## Work task
Read through the material below and find each line that has the word "Block"; copy it.

====================

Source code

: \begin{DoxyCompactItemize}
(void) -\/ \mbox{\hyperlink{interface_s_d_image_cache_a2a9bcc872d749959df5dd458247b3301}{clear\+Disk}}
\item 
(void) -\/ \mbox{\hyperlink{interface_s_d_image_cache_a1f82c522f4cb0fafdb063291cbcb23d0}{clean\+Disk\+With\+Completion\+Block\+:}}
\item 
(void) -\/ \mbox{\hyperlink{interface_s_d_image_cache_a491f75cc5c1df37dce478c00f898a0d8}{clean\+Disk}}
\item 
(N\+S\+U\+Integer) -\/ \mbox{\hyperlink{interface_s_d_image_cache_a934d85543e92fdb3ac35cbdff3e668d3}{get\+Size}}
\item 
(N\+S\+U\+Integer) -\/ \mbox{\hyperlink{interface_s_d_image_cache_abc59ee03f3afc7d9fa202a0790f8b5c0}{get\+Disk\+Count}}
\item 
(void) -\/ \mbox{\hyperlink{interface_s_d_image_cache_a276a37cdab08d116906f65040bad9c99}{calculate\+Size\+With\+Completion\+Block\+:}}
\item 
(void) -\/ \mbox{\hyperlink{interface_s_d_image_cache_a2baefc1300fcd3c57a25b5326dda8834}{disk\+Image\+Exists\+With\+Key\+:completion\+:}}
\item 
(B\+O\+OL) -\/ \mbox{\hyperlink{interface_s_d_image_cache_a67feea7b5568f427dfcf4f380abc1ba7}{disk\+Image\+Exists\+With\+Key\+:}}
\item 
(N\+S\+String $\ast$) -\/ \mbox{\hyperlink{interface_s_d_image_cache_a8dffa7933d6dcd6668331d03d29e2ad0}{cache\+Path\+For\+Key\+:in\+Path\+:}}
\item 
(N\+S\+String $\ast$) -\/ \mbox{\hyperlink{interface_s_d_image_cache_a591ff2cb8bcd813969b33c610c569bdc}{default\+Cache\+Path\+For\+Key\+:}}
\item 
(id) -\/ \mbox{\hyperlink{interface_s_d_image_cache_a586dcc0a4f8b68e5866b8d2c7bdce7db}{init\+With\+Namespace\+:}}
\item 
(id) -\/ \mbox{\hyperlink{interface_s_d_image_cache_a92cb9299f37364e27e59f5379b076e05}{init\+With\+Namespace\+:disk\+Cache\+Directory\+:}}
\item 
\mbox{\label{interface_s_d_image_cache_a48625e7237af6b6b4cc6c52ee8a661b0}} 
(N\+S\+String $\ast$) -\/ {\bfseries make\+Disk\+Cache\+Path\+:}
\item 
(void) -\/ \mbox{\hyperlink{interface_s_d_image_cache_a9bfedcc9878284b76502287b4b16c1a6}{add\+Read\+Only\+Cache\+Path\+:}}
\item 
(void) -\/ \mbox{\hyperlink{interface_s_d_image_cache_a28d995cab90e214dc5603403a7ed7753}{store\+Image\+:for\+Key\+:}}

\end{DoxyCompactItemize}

====================

## Answer section
(void) -\/ \mbox{\hyperlink{interface_s_d_image_cache_a1f82c522f4cb0fafdb063291cbcb23d0}{clean\+Disk\+With\+Completion\+Block\+:}}
(void) -\/ \mbox{\hyperlink{interface_s_d_image_cache_a276a37cdab08d116906f65040bad9c99}{calculate\+Size\+With\+Completion\+Block\+:}}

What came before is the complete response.